***** RECORDS FOR THE TASK
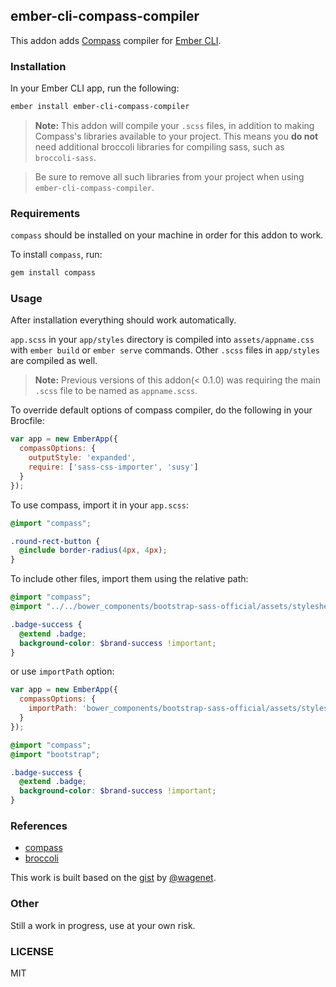 ## ember-cli-compass-compiler

This addon adds [Compass](http://compass-style.org/) compiler for [Ember CLI](http://www.ember-cli.com/).

### Installation

In your Ember CLI app, run the following:

```bash
ember install ember-cli-compass-compiler
```

> **Note:** This addon will compile your `.scss` files, in addition to making Compass's
  libraries available to your project. This means you **do not** need additional broccoli libraries
  for compiling sass, such as `broccoli-sass`.
  
> Be sure to remove all such libraries from your project when using `ember-cli-compass-compiler`.

### Requirements

`compass` should be installed on your machine in order for this addon to work.

To install `compass`, run:

```bash
gem install compass
```

### Usage

After installation everything should work automatically.

`app.scss` in your `app/styles` directory is compiled into `assets/appname.css` 
with `ember build` or `ember serve` commands. Other `.scss` files in `app/styles` 
are compiled as well.

> **Note:** Previous versions of this addon(< 0.1.0) was requiring the main `.scss` file to be named as `appname.scss`.

To override default options of compass compiler, do the following in your Brocfile:

```javascript
var app = new EmberApp({
  compassOptions: {
    outputStyle: 'expanded',
    require: ['sass-css-importer', 'susy']
  }
});
```

To use compass, import it in your `app.scss`:

```scss
@import "compass";

.round-rect-button {
  @include border-radius(4px, 4px); 
}
```

To include other files, import them using the relative path:

```scss
@import "compass";
@import "../../bower_components/bootstrap-sass-official/assets/stylesheets/bootstrap";

.badge-success {
  @extend .badge;
  background-color: $brand-success !important;
}
```

or use `importPath` option:

```javascript
var app = new EmberApp({
  compassOptions: {
    importPath: 'bower_components/bootstrap-sass-official/assets/stylesheets/'
  }
});
```
```scss
@import "compass";
@import "bootstrap";

.badge-success {
  @extend .badge;
  background-color: $brand-success !important;
}
```

### References

* [compass](http://compass-style.org/)
* [broccoli](https://github.com/broccolijs/broccoli)

This work is built based on the [gist](https://gist.github.com/wagenet/79b804eb943b9f3d7594) by [@wagenet](https://github.com/wagenet).

### Other

Still a work in progress, use at your own risk.

### LICENSE

MIT
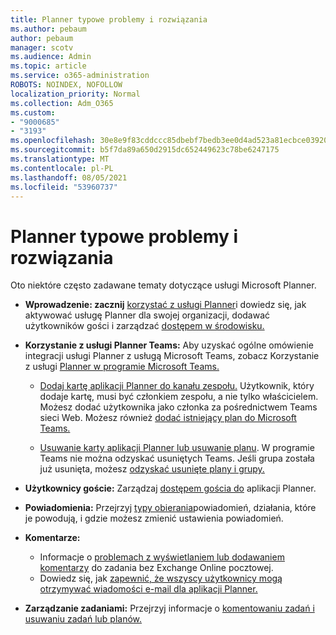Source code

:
 ```yaml
---
title: Planner typowe problemy i rozwiązania
ms.author: pebaum
author: pebaum
manager: scotv
ms.audience: Admin
ms.topic: article
ms.service: o365-administration
ROBOTS: NOINDEX, NOFOLLOW
localization_priority: Normal
ms.collection: Adm_O365
ms.custom:
- "9000685"
- "3193"
ms.openlocfilehash: 30e8e9f83cddccc85dbebf7bedb3ee0d4ad523a81ecbce039208c400f7c87a8b
ms.sourcegitcommit: b5f7da89a650d2915dc652449623c78be6247175
ms.translationtype: MT
ms.contentlocale: pl-PL
ms.lasthandoff: 08/05/2021
ms.locfileid: "53960737"
---
```

# <a name="planner-common-issues-and-resolutions"></a>Planner typowe problemy i rozwiązania

Oto niektóre często zadawane tematy dotyczące usługi Microsoft Planner.
 
- **Wprowadzenie: zacznij** [korzystać z usługi Planner](https://support.office.com/article/microsoft-planner-help-4a9a13c6-3adf-4a60-a6fc-15c0b15e16fc)i dowiedz się, jak aktywować usługę Planner dla swojej organizacji, dodawać użytkowników gości i zarządzać [dostępem w środowisku.](https://docs.microsoft.com/office365/planner/planner-for-admins)

- **Korzystanie z usługi Planner Teams:** Aby uzyskać ogólne omówienie integracji usługi Planner z usługą Microsoft Teams, zobacz Korzystanie z usługi [Planner w programie Microsoft Teams.](https://support.office.com/article/62798a9f-e8f7-4722-a700-27dd28a06ee0)

     - [Dodaj kartę aplikacji Planner do kanału zespołu.](https://support.office.com/article/62798a9f-e8f7-4722-a700-27dd28a06ee0#bkmk_addaplannertabtoateamchannel) Użytkownik, który dodaje kartę, musi być członkiem zespołu, a nie tylko właścicielem. Możesz dodać użytkownika jako członka za pośrednictwem Teams sieci Web. Możesz również [dodać istniejący plan do Microsoft Teams.](https://techcommunity.microsoft.com/t5/Planner-Blog/Bringing-a-Plan-into-Microsoft-Teams/ba-p/57463)

    - [Usuwanie karty aplikacji Planner lub usuwanie planu](https://support.office.com/article/62798a9f-e8f7-4722-a700-27dd28a06ee0#bkmk_removeaplannertabordeleteaplan). W programie Teams nie można odzyskać usuniętych Teams. Jeśli grupa została już usunięta, możesz [odzyskać usunięte plany i grupy.](https://techcommunity.microsoft.com/t5/planner-blog/microsoft-planner-now-you-can-recover-deleted-plans-and-groups/ba-p/362242
)
 
- **Użytkownicy goście:** Zarządzaj [dostępem gościa do](https://support.office.com/article/guest-access-in-microsoft-planner-cc5d7f96-dced-4da4-ab62-08c72d9759c6) aplikacji Planner.
 
- **Powiadomienia:** Przejrzyj [typy obierania](https://support.office.com/article/stay-on-top-of-tasks-and-plans-with-email-and-notifications-cce223d6-b0ae-43cf-a080-266e2414a859)powiadomień, działania, które je powodują, i gdzie możesz zmienić ustawienia powiadomień.
 
- **Komentarze:** 
   - Informacje o [problemach z wyświetlaniem lub dodawaniem komentarzy](https://docs.microsoft.com/office365/planner/planner-for-admins#can-people-in-my-organization-use-planner-if-they-dont-have-an-exchange-online-mailbox) do zadania bez Exchange Online pocztowej.
   - Dowiedz się, jak [zapewnić, że wszyscy użytkownicy mogą otrzymywać wiadomości e-mail dla aplikacji Planner.](https://docs.microsoft.com/office365/planner/planner-for-admins#how-do-i-make-sure-all-my-users-can-get-emails-forplanner)

- **Zarządzanie zadaniami:** Przejrzyj informacje o [komentowaniu zadań i](https://support.office.com/article/comment-on-tasks-in-microsoft-planner-fd4aedde-7785-4cd0-96ee-122fbc9140e1) [usuwaniu zadań lub planów.](https://support.office.com/article/delete-a-task-or-plan-39e10e78-13f0-446d-94cd-9e562648497a)
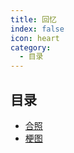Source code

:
 ```yaml
---
title: 回忆
index: false
icon: heart
category:
  - 目录
---
```

## 目录

- [合照](collab.md)
- [梗图](meme.md)
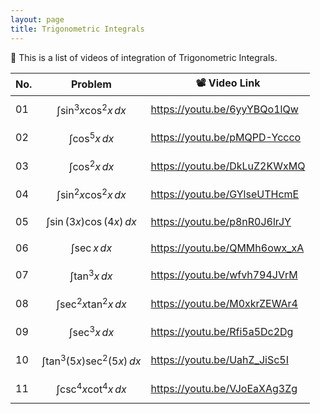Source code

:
 ```yaml
---
layout: page
title: Trigonometric Integrals
---
```


📢 This is a list of videos of integration of Trigonometric Integrals.

| No.  | Problem                                               | 📽️ Video Link                                                 |
| ---- | ----------------------------------------------------- | ------------------------------------------------------------ |
| 01   | $$\displaystyle \int \sin^{3}x\cos^{2}x \, dx$$       | <a href="https://youtu.be/6yyYBQo1lQw" target="_blank">https://youtu.be/6yyYBQo1lQw</a> |
| 02   | $$\displaystyle \int \cos^{5}x \, dx$$                | <a href="https://youtu.be/pMQPD-Yccco" target="_blank">https://youtu.be/pMQPD-Yccco</a> |
| 03   | $$\displaystyle \int \cos^{2}x \, dx$$                | <a href="https://youtu.be/DkLuZ2KWxMQ" target="_blank">https://youtu.be/DkLuZ2KWxMQ</a> |
| 04   | $$\displaystyle \int \sin^{2}x\cos^{2}x \, dx$$       | <a href="https://youtu.be/GYlseUTHcmE" target="_blank">https://youtu.be/GYlseUTHcmE</a> |
| 05   | $$\displaystyle \int \sin(3x)\cos(4x) \, dx$$         | <a href="https://youtu.be/p8nR0J6lrJY" target="_blank">https://youtu.be/p8nR0J6lrJY</a> |
| 06   | $$\displaystyle \int \sec x \, dx$$                   | <a href="https://youtu.be/QMMh6owx_xA" target="_blank">https://youtu.be/QMMh6owx_xA</a> |
| 07   | $$\displaystyle \int \tan^{3} x \, dx$$               | <a href="https://youtu.be/wfvh794JVrM" target="_blank">https://youtu.be/wfvh794JVrM</a> |
| 08   | $$\displaystyle \int \sec^{2} x \tan^{2} x \, dx$$    | <a href="https://youtu.be/M0xkrZEWAr4" target="_blank">https://youtu.be/M0xkrZEWAr4</a> |
| 09   | $$\displaystyle \int \sec^{3} x \, dx$$               | <a href="https://youtu.be/Rfi5a5Dc2Dg" target="_blank">https://youtu.be/Rfi5a5Dc2Dg</a> |
| 10   | $$\displaystyle \int \tan^{3}(5x)\sec^{2}(5x) \, dx$$ | <a href="https://youtu.be/UahZ_JiSc5I" target="_blank">https://youtu.be/UahZ_JiSc5I</a> |
| 11   | $$\displaystyle \int \csc^{4} x \cot^{4} x \, dx$$    | <a href="https://youtu.be/VJoEaXAg3Zg" target="_blank">https://youtu.be/VJoEaXAg3Zg</a> |

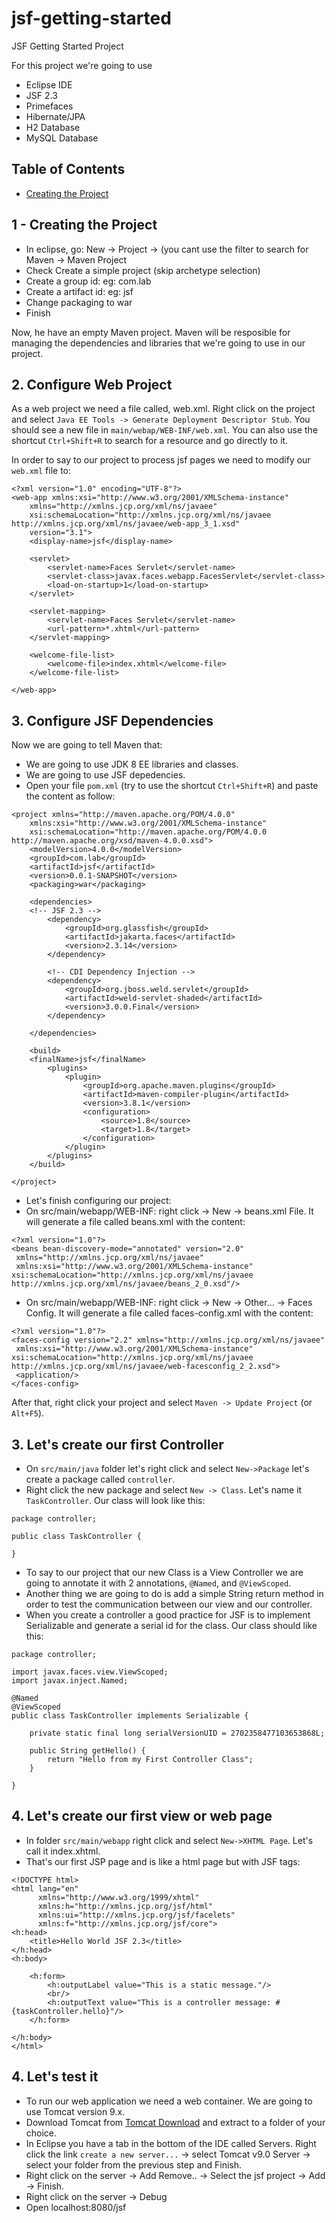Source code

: # jsf-getting-started
JSF Getting Started Project

For this project we're going to use 
- Eclipse IDE
- JSF 2.3
- Primefaces
- Hibernate/JPA
- H2 Database
- MySQL Database

## Table of Contents
- [Creating the Project](#1---creating-the-project)



## 1 - Creating the Project

- In eclipse, go: New -> Project -> (you cant use the filter to search for Maven -> Maven Project
- Check Create a simple project (skip archetype selection)
- Create a group id: eg: com.lab
- Create a artifact id: eg: jsf
- Change packaging to war
- Finish

Now, he have an empty Maven project. Maven will be resposible for managing the dependencies and libraries that we're going to use in our project.

## 2. Configure Web Project

As a web project we need a file called, web.xml. Right click on the project and select `Java EE Tools -> Generate Deployment Descriptor Stub`. You should see a new file in `main/webap/WEB-INF/web.xml`. You can also use the shortcut `Ctrl+Shift+R` to search for a resource and go directly to it.

In order to say to our project to process jsf pages we need to modify our `web.xml` file to:

```
<?xml version="1.0" encoding="UTF-8"?>
<web-app xmlns:xsi="http://www.w3.org/2001/XMLSchema-instance"
	xmlns="http://xmlns.jcp.org/xml/ns/javaee"
	xsi:schemaLocation="http://xmlns.jcp.org/xml/ns/javaee http://xmlns.jcp.org/xml/ns/javaee/web-app_3_1.xsd"
	version="3.1">
	<display-name>jsf</display-name>
	
	<servlet>
		<servlet-name>Faces Servlet</servlet-name>
		<servlet-class>javax.faces.webapp.FacesServlet</servlet-class>
		<load-on-startup>1</load-on-startup>
	</servlet>

	<servlet-mapping>
		<servlet-name>Faces Servlet</servlet-name>
		<url-pattern>*.xhtml</url-pattern>
	</servlet-mapping>

	<welcome-file-list>
		<welcome-file>index.xhtml</welcome-file>
	</welcome-file-list>
	
</web-app>
```

## 3. Configure JSF Dependencies

Now we are going to tell Maven that:
- We are going to use JDK 8 EE libraries and classes.
- We are going to use JSF depedencies. 
- Open your file `pom.xml` (try to use the shortcut `Ctrl+Shift+R`) and paste the content as follow:

```
<project xmlns="http://maven.apache.org/POM/4.0.0"
	xmlns:xsi="http://www.w3.org/2001/XMLSchema-instance"
	xsi:schemaLocation="http://maven.apache.org/POM/4.0.0 http://maven.apache.org/xsd/maven-4.0.0.xsd">
	<modelVersion>4.0.0</modelVersion>
	<groupId>com.lab</groupId>
	<artifactId>jsf</artifactId>
	<version>0.0.1-SNAPSHOT</version>
	<packaging>war</packaging>

	<dependencies>
    <!-- JSF 2.3 -->
		<dependency>
			<groupId>org.glassfish</groupId>
			<artifactId>jakarta.faces</artifactId>
			<version>2.3.14</version>
		</dependency>

		<!-- CDI Dependency Injection -->
		<dependency>
			<groupId>org.jboss.weld.servlet</groupId>
			<artifactId>weld-servlet-shaded</artifactId>
			<version>3.0.0.Final</version>
		</dependency>

	</dependencies>

	<build>
    <finalName>jsf</finalName>
		<plugins>
			<plugin>
				<groupId>org.apache.maven.plugins</groupId>
				<artifactId>maven-compiler-plugin</artifactId>
				<version>3.8.1</version>
				<configuration>
					<source>1.8</source>
					<target>1.8</target>
				</configuration>
			</plugin>
		</plugins>
	</build>

</project>
```

- Let's finish configuring our project:
- On src/main/webapp/WEB-INF: right click -> New -> beans.xml File. It will generate a file called beans.xml with the content:
```
<?xml version="1.0"?>
<beans bean-discovery-mode="annotated" version="2.0"
 xmlns="http://xmlns.jcp.org/xml/ns/javaee"
 xmlns:xsi="http://www.w3.org/2001/XMLSchema-instance" xsi:schemaLocation="http://xmlns.jcp.org/xml/ns/javaee http://xmlns.jcp.org/xml/ns/javaee/beans_2_0.xsd"/>
```
- On src/main/webapp/WEB-INF: right click -> New -> Other... -> Faces Config. It will generate a file called faces-config.xml with the content:
```
<?xml version="1.0"?>
<faces-config version="2.2" xmlns="http://xmlns.jcp.org/xml/ns/javaee"
 xmlns:xsi="http://www.w3.org/2001/XMLSchema-instance" xsi:schemaLocation="http://xmlns.jcp.org/xml/ns/javaee http://xmlns.jcp.org/xml/ns/javaee/web-facesconfig_2_2.xsd">
 <application/>
</faces-config>

```


After that, right click your project and select `Maven -> Update Project` (or `Alt+F5`).

## 3. Let's create our first Controller

- On `src/main/java` folder let's right click and select `New->Package` let's create a package called `controller`.
- Right click the new package and select `New -> Class`. Let's name it `TaskController`. Our class will look like this:
```
package controller;

public class TaskController {

}

```
- To say to our project that our new Class is a View Controller we are going to annotate it with 2 annotations, `@Named`, and `@ViewScoped`. 
- Another thing we are going to do is add a simple String return method in order to test the communication between our view and our controller.
- When you create a controller a good practice for JSF is to implement Serializable and generate a serial id for the class.
Our class should like this:
```
package controller;

import javax.faces.view.ViewScoped;
import javax.inject.Named;

@Named
@ViewScoped
public class TaskController implements Serializable {
	
	private static final long serialVersionUID = 2702358477103653868L;

	public String getHello() {
		return "Hello from my First Controller Class";
	}

}
```

## 4. Let's create our first view or web page

- In folder `src/main/webapp` right click and select `New->XHTML Page`. Let's call it index.xhtml.
- That's our first JSP page and is like a html page but with JSF tags:

```
<!DOCTYPE html>
<html lang="en"
      xmlns="http://www.w3.org/1999/xhtml"
      xmlns:h="http://xmlns.jcp.org/jsf/html"
      xmlns:ui="http://xmlns.jcp.org/jsf/facelets"
      xmlns:f="http://xmlns.jcp.org/jsf/core">
<h:head>
    <title>Hello World JSF 2.3</title>
</h:head>
<h:body>

    <h:form>
        <h:outputLabel value="This is a static message."/>
        <br/>
        <h:outputText value="This is a controller message: #{taskController.hello}"/>
    </h:form>

</h:body>
</html>
```

## 4. Let's test it
- To run our web application we need a web container. We are going to use Tomcat version 9.x.
- Download Tomcat from [Tomcat Download](https://tomcat.apache.org/download-90.cgi) and extract to a folder of your choice.
- In Eclipse you have a tab in the bottom of the IDE called Servers. Right click the link `create a new server...` -> select Tomcat v9.0 Server -> select your folder from the previous step and Finish.
- Right click on the server -> Add Remove.. -> Select the jsf project -> Add -> Finish.
- Right click on the server -> Debug
- Open localhost:8080/jsf


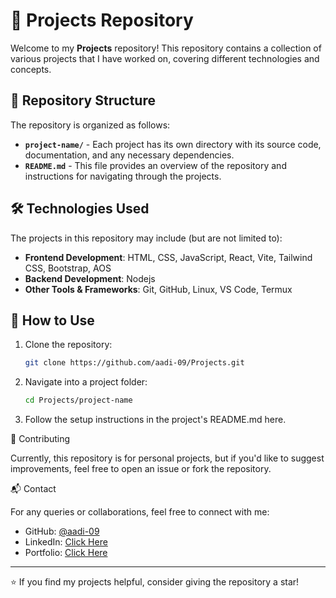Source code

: # 🚀 Projects Repository

Welcome to my **Projects** repository! This repository contains a collection of various projects that I have worked on, covering different technologies and concepts.

## 📂 Repository Structure

The repository is organized as follows:

- **`project-name/`** - Each project has its own directory with its source code, documentation, and any necessary dependencies.
- **`README.md`** - This file provides an overview of the repository and instructions for navigating through the projects.

## 🛠️ Technologies Used

The projects in this repository may include (but are not limited to):

- **Frontend Development**: HTML, CSS, JavaScript, React, Vite, Tailwind CSS, Bootstrap, AOS
- **Backend Development**: Nodejs
- **Other Tools & Frameworks**: Git, GitHub, Linux, VS Code, Termux

## 🚀 How to Use

1. Clone the repository:
   ```sh
   git clone https://github.com/aadi-09/Projects.git
   ```
2. Navigate into a project folder:
   ```sh
   cd Projects/project-name
   ```

3. Follow the setup instructions in the project's README.md here.



📌 Contributing

Currently, this repository is for personal projects, but if you'd like to suggest improvements, feel free to open an issue or fork the repository.

📬 Contact

For any queries or collaborations, feel free to connect with me:

- GitHub: [@aadi-09](https://github.com/aadi-09)
- LinkedIn: [Click Here](https://linkedin.com/in/aadityadubey)
- Portfolio: [Click Here](https://aadityadubey.netlify.app)



---

⭐ If you find my projects helpful, consider giving the repository a star!
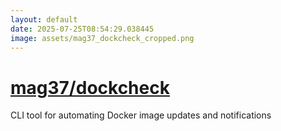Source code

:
 ```yaml
---
layout: default
date: 2025-07-25T08:54:29.038445
image: assets/mag37_dockcheck_cropped.png
---
```


# [mag37/dockcheck](https://github.com/mag37/dockcheck)

CLI tool for automating Docker image updates and notifications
**********
§ **WORK TASK**: Go through the data, and copy each line in which the word "Tomcat" appears.

§ **ANSWER FOR THIS EXERCISE**:
- To run our web application we need a web container. We are going to use Tomcat version 9.x.
- Download Tomcat from [Tomcat Download](https://tomcat.apache.org/download-90.cgi) and extract to a folder of your choice.
- In Eclipse you have a tab in the bottom of the IDE called Servers. Right click the link `create a new server...` -> select Tomcat v9.0 Server -> select your folder from the previous step and Finish.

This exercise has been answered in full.